An associate professor of engineering at the University of Kansas was indicted Wednesday on federal fraud charges in a scheme that involved secret full-time employment with a Chinese university while performing research financed by the U.S. government.

The U.S. Department of Justice, following a campus raid Tuesday by the FBI, indicted Feng "Franklin" Tao, 47, of Lawrence, with one count of wire fraud and three counts of program fraud. He worked since 2014 at KU's Center for Environmentally Beneficial Catalysis, which conducts research on sustainable technology to conserve natural resources and energy.

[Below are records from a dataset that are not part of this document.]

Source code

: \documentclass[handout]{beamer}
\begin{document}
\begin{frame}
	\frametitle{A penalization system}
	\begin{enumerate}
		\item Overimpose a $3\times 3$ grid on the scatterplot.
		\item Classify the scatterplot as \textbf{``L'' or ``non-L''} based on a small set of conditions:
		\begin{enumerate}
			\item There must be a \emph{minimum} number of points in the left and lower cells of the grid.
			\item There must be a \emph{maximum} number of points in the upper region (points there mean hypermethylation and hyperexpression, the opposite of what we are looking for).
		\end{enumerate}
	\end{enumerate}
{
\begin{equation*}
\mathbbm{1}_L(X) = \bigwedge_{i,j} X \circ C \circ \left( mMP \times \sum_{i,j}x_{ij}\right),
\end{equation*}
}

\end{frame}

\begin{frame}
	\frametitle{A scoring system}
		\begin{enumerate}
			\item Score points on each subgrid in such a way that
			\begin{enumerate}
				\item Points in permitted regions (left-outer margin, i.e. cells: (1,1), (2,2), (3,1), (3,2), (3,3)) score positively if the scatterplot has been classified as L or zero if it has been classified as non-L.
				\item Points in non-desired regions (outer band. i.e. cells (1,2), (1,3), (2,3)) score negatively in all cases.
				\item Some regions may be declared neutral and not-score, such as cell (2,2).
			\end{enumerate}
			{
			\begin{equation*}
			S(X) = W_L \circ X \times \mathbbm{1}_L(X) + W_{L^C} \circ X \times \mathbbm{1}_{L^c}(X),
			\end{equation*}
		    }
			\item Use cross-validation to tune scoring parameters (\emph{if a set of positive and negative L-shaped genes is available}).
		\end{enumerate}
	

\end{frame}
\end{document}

"Tao is alleged to have defrauded the U.S. government by unlawfully receiving federal grant money at the same time that he was employed and paid by a Chinese research university — a fact that he hid from his university and federal agencies," said John Demers, assistance attorney general for national security.

Demers said federal law and university policy required potential conflicts of commitment by a researcher to be disclosed.

KU Chancellor Doug Girod said the university learned of potential criminal activity in the spring and reported it to authorities. He said the university had cooperated with the ongoing federal investigation.

"We take these allegations very seriously," Girod said. "We have placed the faculty member on paid administrative leave. Given that this is a personnel matter and an ongoing criminal investigation, we are not able to share additional details."

The Department of Justice said the indictment alleged Tao signed a five-year contract in May 2018 with Fuzhou University in China designating him as a Changjiang scholar distinguished professor. The contract required him to be a full-time employee of the Chinese university. While Tao was under contract with Fuzhou University, he was conducting research at KU funded through two U.S. Department of Energy contracts and four National Science Foundation contracts.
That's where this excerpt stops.